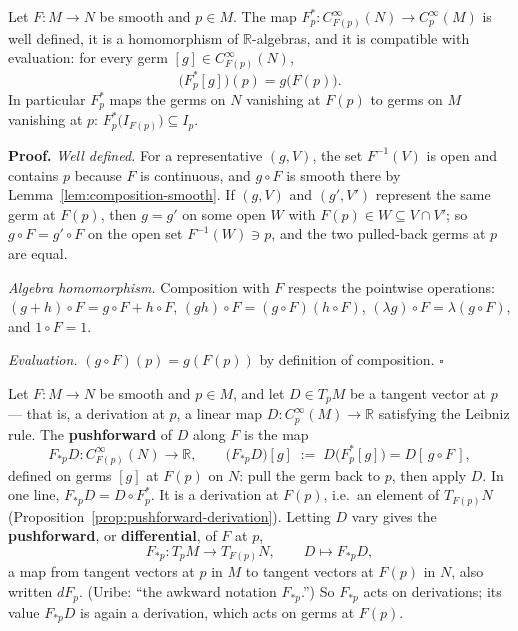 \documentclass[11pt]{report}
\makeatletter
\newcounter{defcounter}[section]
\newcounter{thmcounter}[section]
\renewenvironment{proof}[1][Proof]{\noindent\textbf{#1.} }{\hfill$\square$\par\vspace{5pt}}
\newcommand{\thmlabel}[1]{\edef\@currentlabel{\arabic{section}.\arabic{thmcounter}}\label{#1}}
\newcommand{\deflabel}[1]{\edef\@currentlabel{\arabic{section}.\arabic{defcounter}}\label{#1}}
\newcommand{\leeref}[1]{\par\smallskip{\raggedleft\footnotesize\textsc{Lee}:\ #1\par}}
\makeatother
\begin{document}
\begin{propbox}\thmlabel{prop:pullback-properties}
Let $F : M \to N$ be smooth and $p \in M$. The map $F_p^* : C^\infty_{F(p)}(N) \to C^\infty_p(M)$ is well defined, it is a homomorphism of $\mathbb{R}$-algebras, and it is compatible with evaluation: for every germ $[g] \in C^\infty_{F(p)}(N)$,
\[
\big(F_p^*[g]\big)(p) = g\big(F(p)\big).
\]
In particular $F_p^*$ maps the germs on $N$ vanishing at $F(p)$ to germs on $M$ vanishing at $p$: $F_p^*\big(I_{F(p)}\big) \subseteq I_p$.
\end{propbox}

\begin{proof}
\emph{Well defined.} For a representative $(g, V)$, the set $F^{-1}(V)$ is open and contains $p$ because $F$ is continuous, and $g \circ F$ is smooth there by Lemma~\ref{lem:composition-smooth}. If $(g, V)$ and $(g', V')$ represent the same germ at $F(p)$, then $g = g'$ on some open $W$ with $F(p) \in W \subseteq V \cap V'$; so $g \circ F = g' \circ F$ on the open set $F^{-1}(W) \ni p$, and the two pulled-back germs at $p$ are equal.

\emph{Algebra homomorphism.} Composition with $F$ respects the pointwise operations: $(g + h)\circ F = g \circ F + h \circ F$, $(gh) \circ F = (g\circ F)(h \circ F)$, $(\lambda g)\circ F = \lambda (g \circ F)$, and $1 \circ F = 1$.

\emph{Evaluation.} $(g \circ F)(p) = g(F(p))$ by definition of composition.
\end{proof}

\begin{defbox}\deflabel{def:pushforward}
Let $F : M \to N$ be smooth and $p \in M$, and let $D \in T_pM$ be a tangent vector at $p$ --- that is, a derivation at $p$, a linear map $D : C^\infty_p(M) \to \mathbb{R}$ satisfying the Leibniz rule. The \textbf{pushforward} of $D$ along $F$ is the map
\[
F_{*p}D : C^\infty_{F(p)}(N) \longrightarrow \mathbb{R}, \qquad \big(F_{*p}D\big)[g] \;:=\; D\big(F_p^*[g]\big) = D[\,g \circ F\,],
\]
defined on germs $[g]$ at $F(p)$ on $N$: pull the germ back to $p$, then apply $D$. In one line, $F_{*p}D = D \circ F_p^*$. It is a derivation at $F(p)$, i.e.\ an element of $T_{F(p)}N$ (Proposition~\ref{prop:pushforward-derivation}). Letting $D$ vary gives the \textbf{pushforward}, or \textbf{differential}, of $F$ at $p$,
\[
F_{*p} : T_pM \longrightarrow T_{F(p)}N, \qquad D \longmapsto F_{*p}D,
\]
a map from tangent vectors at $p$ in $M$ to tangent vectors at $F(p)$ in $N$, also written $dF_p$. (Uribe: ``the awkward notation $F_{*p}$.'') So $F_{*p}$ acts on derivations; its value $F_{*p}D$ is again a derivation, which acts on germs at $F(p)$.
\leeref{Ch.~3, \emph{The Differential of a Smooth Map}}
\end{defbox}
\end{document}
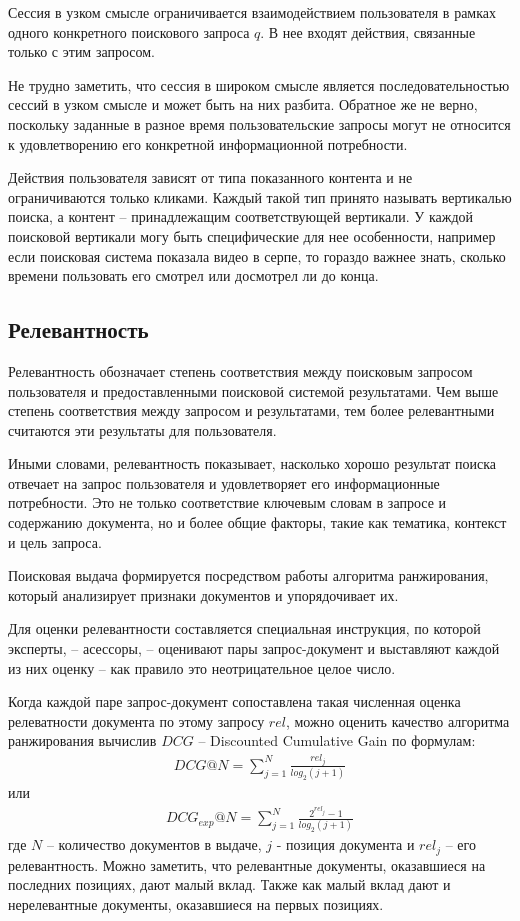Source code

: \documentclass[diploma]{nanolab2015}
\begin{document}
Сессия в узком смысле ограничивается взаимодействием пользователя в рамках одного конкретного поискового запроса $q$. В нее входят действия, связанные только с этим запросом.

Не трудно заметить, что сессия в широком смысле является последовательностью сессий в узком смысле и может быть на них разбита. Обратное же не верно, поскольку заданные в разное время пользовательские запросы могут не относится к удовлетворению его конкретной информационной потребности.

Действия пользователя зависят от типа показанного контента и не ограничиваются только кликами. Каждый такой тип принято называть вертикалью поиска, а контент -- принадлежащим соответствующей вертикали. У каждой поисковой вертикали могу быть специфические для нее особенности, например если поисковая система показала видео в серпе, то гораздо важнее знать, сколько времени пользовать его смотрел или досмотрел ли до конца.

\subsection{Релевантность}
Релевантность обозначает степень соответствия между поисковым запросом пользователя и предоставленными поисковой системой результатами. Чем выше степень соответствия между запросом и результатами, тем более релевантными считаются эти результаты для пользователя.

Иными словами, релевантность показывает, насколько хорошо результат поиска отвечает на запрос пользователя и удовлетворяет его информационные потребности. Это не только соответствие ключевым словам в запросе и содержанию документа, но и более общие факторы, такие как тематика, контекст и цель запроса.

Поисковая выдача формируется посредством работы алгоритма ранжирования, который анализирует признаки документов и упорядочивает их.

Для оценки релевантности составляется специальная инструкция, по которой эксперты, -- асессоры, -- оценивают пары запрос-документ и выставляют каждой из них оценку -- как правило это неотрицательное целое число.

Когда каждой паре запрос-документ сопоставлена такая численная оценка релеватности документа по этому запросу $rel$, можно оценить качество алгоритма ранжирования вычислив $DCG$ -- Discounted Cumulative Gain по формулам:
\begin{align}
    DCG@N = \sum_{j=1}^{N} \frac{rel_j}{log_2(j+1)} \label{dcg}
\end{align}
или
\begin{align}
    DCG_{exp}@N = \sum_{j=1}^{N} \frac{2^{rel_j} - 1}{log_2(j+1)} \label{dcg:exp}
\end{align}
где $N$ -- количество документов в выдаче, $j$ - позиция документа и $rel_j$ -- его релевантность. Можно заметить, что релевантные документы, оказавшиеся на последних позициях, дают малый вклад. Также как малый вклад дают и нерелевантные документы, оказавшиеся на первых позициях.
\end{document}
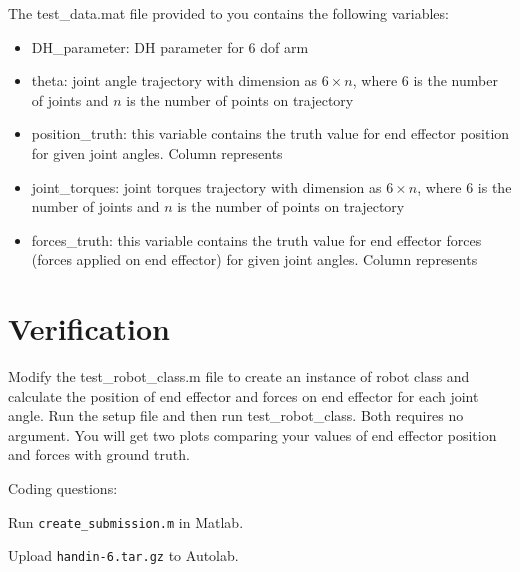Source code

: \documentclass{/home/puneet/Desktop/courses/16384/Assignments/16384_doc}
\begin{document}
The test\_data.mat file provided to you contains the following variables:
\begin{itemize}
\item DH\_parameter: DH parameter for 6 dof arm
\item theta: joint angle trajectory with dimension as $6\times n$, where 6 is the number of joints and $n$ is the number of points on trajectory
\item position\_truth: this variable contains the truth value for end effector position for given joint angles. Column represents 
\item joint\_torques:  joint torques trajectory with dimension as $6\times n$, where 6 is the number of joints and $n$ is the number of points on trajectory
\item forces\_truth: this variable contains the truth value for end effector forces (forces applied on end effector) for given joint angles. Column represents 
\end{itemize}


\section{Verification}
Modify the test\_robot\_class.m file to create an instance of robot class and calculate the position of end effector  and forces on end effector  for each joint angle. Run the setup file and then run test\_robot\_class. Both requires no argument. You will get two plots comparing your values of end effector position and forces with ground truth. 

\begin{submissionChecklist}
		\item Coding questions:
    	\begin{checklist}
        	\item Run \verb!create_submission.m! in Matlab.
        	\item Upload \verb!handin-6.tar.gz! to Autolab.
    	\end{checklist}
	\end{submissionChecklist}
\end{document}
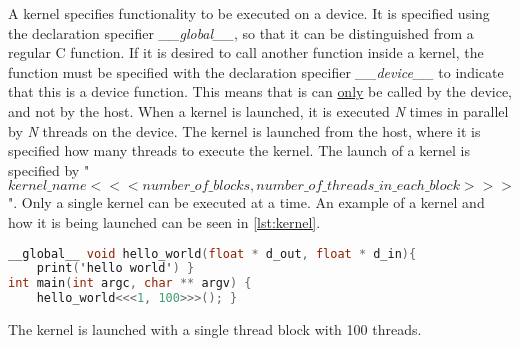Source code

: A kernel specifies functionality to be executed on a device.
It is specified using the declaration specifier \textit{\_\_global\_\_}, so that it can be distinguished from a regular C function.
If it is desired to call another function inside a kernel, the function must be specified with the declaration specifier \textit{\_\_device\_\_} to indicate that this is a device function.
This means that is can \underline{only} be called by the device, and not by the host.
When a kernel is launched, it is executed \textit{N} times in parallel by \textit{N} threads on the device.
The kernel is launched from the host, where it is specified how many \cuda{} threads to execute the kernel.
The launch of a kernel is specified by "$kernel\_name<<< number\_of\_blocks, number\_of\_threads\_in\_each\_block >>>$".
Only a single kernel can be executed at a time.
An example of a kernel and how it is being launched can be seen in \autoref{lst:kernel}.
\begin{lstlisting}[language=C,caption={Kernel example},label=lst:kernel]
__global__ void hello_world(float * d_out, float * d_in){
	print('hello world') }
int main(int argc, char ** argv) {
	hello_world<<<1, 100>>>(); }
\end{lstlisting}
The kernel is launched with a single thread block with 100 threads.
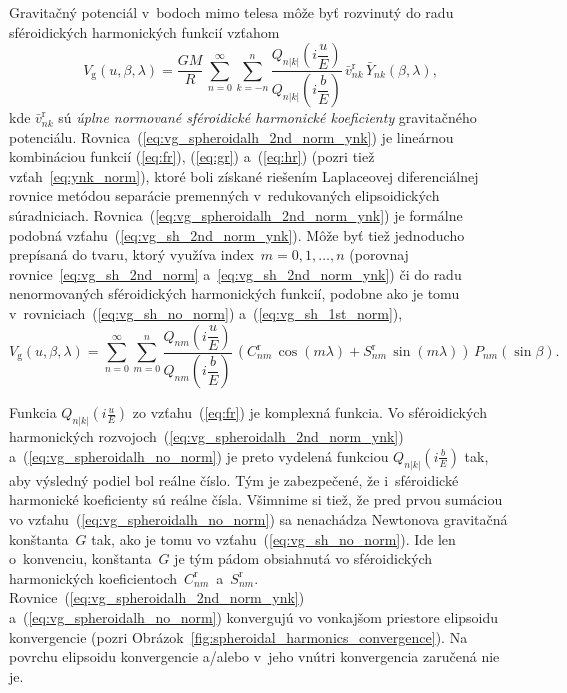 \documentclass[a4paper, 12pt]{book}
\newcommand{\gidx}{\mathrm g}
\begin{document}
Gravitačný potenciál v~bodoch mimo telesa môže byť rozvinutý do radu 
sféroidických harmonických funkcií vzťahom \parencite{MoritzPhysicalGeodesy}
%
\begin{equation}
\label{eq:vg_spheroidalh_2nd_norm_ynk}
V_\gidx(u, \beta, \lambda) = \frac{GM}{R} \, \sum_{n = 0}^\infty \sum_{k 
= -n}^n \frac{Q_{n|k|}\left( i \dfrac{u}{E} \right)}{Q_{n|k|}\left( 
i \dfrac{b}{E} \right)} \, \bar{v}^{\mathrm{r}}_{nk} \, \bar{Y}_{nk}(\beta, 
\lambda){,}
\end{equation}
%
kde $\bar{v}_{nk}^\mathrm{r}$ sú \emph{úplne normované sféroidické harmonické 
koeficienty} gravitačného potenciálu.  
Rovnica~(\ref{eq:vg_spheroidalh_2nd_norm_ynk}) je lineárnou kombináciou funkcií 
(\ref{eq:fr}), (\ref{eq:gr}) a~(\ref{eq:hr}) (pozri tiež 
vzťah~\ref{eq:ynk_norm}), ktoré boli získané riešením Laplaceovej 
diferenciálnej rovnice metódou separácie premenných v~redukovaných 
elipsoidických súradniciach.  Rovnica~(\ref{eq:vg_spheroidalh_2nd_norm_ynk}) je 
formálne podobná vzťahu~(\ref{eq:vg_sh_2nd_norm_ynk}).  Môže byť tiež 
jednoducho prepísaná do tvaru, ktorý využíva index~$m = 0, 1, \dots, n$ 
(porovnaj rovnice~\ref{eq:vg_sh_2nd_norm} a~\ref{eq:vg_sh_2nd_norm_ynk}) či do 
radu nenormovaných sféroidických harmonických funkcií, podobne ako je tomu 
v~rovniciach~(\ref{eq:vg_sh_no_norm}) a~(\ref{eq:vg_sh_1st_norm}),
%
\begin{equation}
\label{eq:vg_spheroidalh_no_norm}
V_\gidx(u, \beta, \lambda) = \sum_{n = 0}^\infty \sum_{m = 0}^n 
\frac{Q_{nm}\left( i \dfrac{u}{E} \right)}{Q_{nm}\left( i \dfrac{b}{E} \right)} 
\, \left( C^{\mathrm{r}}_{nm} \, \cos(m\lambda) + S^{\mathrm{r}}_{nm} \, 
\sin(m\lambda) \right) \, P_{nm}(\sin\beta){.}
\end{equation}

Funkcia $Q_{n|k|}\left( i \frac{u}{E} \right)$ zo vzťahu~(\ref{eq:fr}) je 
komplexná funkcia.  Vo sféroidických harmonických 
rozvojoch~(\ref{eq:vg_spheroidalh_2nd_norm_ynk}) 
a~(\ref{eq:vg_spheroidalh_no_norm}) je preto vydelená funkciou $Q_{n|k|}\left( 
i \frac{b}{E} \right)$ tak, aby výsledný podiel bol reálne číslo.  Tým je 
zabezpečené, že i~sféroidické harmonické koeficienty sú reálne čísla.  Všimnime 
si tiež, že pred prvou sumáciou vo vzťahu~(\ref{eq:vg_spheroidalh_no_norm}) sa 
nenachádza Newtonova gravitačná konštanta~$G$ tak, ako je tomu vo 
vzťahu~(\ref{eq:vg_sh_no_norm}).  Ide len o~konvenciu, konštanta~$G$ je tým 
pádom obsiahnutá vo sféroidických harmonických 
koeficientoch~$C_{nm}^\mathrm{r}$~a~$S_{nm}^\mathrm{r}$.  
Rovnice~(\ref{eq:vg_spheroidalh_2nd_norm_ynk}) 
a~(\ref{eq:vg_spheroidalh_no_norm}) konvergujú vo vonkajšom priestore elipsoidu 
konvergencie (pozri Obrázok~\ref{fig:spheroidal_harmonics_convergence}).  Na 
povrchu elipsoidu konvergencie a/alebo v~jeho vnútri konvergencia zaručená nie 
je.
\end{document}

•••

**What you will do**. Search the listing for the word "заметить" and state how many lines contain it. Nothing else belongs in the reply.

**Solution to the problem**. 2